→ **WHAT THE EXERCISE ASKS**: Among the entries below, find every line that has "with" and pull it out.

→ **THE RECORDS**:
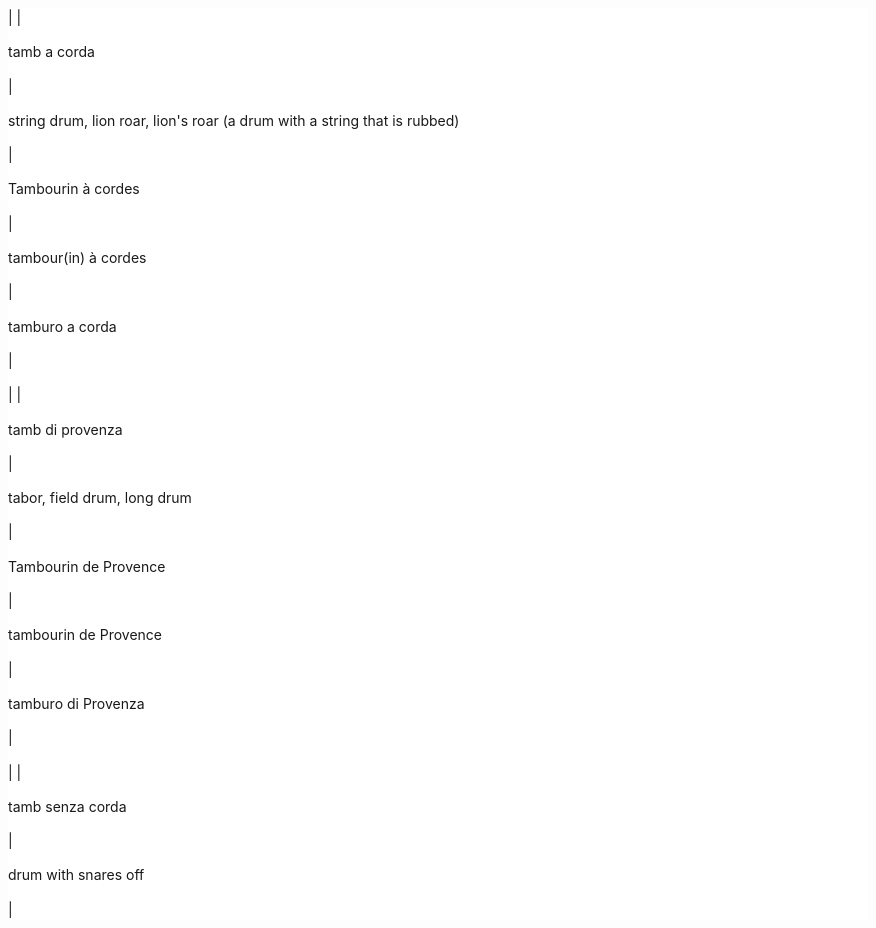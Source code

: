  | |

tamb a corda

 |

string drum, lion roar, lion's roar (a drum with a string that is rubbed)

 |

Tambourin à cordes

 |

tambour(in) à cordes

 |

tamburo a corda

 |

 | |

tamb di provenza

 |

tabor, field drum, long drum

 |

Tambourin de Provence

 |

tambourin de Provence

 |

tamburo di Provenza

 |

 | |

tamb senza corda

 |

drum with snares off&nbsp;

 |
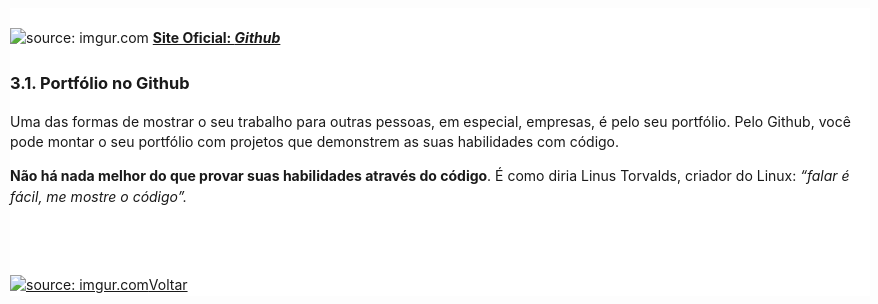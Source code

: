 <br />

<div align="left"><img src="https://i.imgur.com/JACNZiR.png" title="source: imgur.com" width="25px"/> <a href="https://github.com" target="_blank"><b>Site Oficial: <i>Github</i></b></a>

<br />

<h3>3.1. Portfólio no Github</h3>


Uma das formas de mostrar o seu trabalho para outras pessoas, em  especial, empresas, é pelo seu portfólio. Pelo Github, você pode montar o seu portfólio com projetos que demonstrem as suas habilidades com  código. 

**Não há nada melhor do que provar suas habilidades através do código**. É como diria Linus Torvalds, criador do Linux: *“falar é fácil, me mostre o código”.*

<br /><br />

<div align="left"><a href="../README.md"><img src="https://i.imgur.com/XMgF3gl.png" title="source: imgur.com" width="3%"/>Voltar</a></div>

→ **EXPECTED OUTPUT**:
string drum, lion roar, lion's roar (a drum with a string that is rubbed)
drum with snares off&nbsp;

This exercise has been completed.